------ Material provided ------

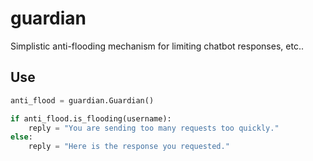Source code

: # guardian
Simplistic anti-flooding mechanism for limiting chatbot responses, etc..

## Use

```python
anti_flood = guardian.Guardian()

if anti_flood.is_flooding(username):
    reply = "You are sending too many requests too quickly."
else:
    reply = "Here is the response you requested."
```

------

[Work to be completed] Copy every line above that includes the string "reply".

[Problem solution]
    reply = "You are sending too many requests too quickly."
    reply = "Here is the response you requested."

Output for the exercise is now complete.